A line qualifies if it holds the string "where". Copy every qualifying line from the records.

Collected data:
##############################

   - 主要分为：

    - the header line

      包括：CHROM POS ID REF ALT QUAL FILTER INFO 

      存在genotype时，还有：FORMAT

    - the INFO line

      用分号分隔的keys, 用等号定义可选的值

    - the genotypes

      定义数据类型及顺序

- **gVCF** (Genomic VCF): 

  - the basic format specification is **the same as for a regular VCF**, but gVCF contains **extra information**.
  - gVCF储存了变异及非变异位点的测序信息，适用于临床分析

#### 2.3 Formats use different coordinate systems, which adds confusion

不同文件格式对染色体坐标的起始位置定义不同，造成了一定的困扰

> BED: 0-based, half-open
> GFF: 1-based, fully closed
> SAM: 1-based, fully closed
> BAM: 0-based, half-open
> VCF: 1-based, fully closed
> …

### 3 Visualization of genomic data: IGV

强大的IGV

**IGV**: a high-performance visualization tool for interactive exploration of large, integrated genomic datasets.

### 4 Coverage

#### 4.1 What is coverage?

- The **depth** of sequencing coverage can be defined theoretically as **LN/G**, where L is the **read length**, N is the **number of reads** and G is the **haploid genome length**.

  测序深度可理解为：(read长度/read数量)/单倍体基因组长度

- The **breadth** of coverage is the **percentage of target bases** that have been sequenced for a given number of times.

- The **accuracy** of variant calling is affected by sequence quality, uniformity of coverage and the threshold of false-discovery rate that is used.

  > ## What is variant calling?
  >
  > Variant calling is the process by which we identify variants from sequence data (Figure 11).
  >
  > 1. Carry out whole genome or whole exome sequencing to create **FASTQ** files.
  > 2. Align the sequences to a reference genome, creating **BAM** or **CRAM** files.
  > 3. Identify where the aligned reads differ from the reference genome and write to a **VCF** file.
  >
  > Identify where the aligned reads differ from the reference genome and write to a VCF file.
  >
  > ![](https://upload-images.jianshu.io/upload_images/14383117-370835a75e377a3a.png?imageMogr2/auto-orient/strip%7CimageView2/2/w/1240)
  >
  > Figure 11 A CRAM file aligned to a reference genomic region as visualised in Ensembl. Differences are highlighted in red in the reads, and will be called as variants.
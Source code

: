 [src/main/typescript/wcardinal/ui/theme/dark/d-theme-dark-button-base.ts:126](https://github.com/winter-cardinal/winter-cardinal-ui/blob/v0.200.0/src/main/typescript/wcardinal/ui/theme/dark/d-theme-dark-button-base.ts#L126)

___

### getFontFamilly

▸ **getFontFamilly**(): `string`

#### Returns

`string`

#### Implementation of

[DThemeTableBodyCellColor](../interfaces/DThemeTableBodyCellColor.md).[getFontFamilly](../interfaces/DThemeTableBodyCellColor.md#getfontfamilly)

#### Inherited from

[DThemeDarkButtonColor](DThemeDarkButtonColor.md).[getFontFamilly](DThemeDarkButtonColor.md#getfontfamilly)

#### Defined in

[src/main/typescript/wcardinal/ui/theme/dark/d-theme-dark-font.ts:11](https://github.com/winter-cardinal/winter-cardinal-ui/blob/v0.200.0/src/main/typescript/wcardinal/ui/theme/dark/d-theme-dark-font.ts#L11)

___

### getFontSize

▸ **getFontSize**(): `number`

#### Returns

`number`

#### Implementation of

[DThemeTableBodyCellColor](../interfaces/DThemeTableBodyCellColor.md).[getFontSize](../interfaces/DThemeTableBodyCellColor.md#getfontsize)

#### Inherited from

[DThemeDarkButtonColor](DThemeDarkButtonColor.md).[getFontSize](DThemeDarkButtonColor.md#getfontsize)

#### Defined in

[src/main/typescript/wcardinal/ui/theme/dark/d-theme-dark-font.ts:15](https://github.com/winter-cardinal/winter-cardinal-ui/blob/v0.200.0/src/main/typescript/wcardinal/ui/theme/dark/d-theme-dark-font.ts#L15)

##############################

Solved exercise |
- The **depth** of sequencing coverage can be defined theoretically as **LN/G**, where L is the **read length**, N is the **number of reads** and G is the **haploid genome length**.
  > 3. Identify where the aligned reads differ from the reference genome and write to a **VCF** file.
  > Identify where the aligned reads differ from the reference genome and write to a VCF file.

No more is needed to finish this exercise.